Unfortunately we (consumers in developing countries) cannot boast about same.
Even while travelling, most of the time we do not even have internet
connection. Even if we do, we cannot watch movies on mobile bandwidth without
worrying about the aftermath on our pocket. Consuming videos over mobile
bandwidth is actually suicide in most cases.

2nd point is that, watching videos in a buffering-free experience on mobile
networks at affordable price is still a distant dream. That is the one of the
reason Google advertised so much on Indian television about "Download youtube
movies and watch without internet" \- the entire of 2015. And if you know the
whole saga of Facebook Free basics, you would realize that most people in
India with smartphones don't have internet, because they cannot afford it.

Because the reality is that internet is limited in terms of availability and
bandwidth, hence a proposed solution.

One more primary use case is watching videos in Flights. Most flights in India
for example, do not have any sort of entertainment module. Even in limited
international flights that I have been on like Emirates, the content on the
Seat dashboards are limited, not frequently updated.

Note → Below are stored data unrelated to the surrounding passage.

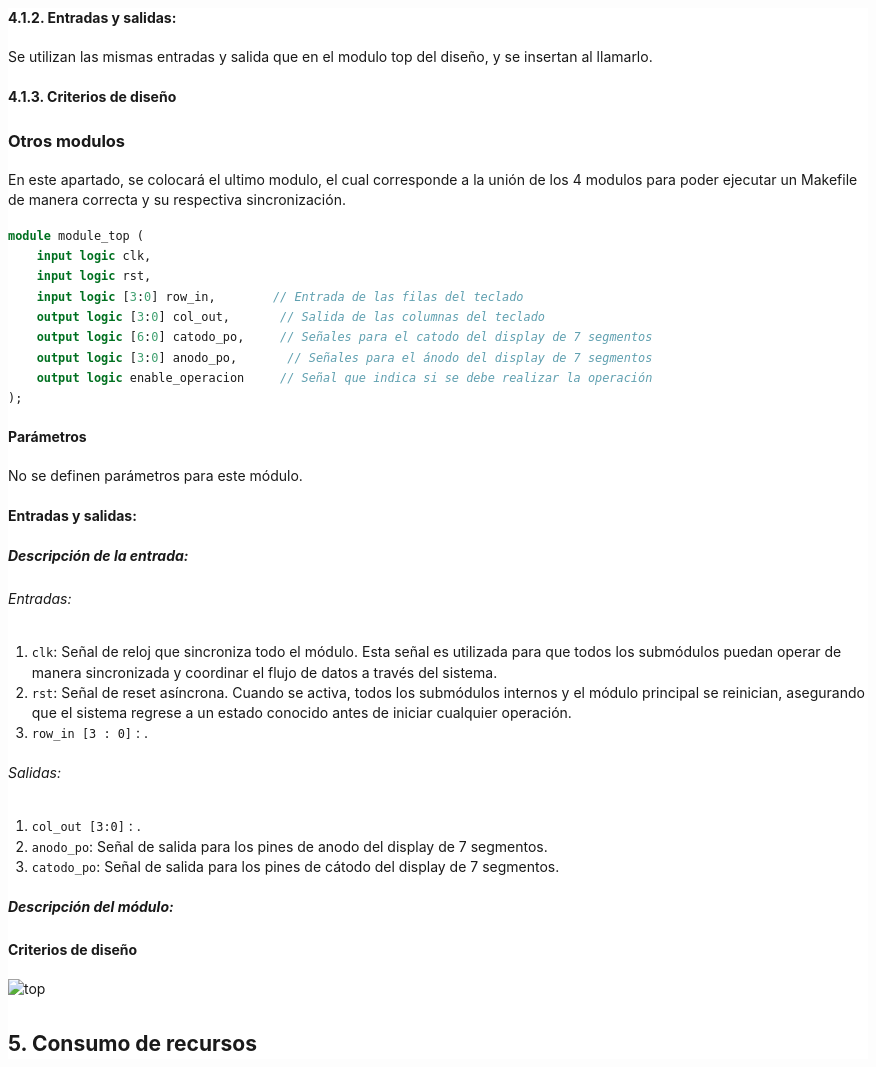 
  
#### 4.1.2. Entradas y salidas:
Se utilizan las mismas entradas y salida que en el modulo top del diseño, y se insertan al llamarlo.

#### 4.1.3. Criterios de diseño






### Otros modulos
En este apartado, se colocará el ultimo modulo, el cual corresponde a la unión de los 4 modulos para poder ejecutar un Makefile de manera correcta y su respectiva sincronización.
```SystemVerilog
module module_top (
    input logic clk,
    input logic rst,
    input logic [3:0] row_in,        // Entrada de las filas del teclado
    output logic [3:0] col_out,       // Salida de las columnas del teclado
    output logic [6:0] catodo_po,     // Señales para el catodo del display de 7 segmentos
    output logic [3:0] anodo_po,       // Señales para el ánodo del display de 7 segmentos
    output logic enable_operacion     // Señal que indica si se debe realizar la operación
);
```
#### Parámetros

No se definen parámetros para este módulo.

#### Entradas y salidas:
##### Descripción de la entrada:
###### Entradas:
1. `clk`: Señal de reloj que sincroniza todo el módulo. Esta señal es utilizada para que todos los submódulos puedan operar de manera sincronizada y coordinar el flujo de datos a través del sistema.
2. `rst`: Señal de reset asíncrona. Cuando se activa, todos los submódulos internos y el módulo principal se reinician, asegurando que el sistema regrese a un estado conocido antes de iniciar cualquier operación.
3. `row_in [3 : 0]` : .
###### Salidas:
1. `col_out [3:0]` : .
2. `anodo_po`: Señal de salida para los pines de anodo del display de 7 segmentos.
3. `catodo_po`: Señal de salida para los pines de cátodo del display de 7 segmentos.

##### Descripción del módulo:



#### Criterios de diseño


![top](https://github.com/user-attachments/assets/dbc5a156-71f2-4414-a0e7-bc9696ad6590)


## 5. Consumo de recursos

Coffee chain example might be horrible. But it can be seen as a value add for
the coffee-chain. Small-time coffee-shops would be more appropriate. Other
businesses can use Coffee-chains as base to set up these Entertainment
hotspots.

Now about our proposed solution. Its a DIY kit, using which you can convert an
existing phone into an "Entertainment hotspot" and serve people videos or any
content - "without using up their data". Depending on the requirement, the
"Entertainment hotspot" will sync/get data from our server to the "local
Entertainment hub" and then to end user.

We are actually already working on building the entire business ourself, like
providing Entertainment hotspots. But we thought if we make this kind of DIY
kit available to all, people can use this Kit to come up with use cases we
could not have imagined.

Frankly I don't even what people will come up with, in terms of use cases. But
with my limited imagination, I think the following is possible

1) A small-time coffee-shop setup "Entertainment-hotspot" using his spare
device and serve entertainment to his customers 2) High secret content
streamed to group of viewers in the conf room. No uploading etc.. 3) Retail
shops can use this to push Catalogs, Demo/promotional videos/content 4)
Restaurants can use this for entertainment and pushing content like "Menus"
etc..

------
butterfly123
Isn't this chromecast?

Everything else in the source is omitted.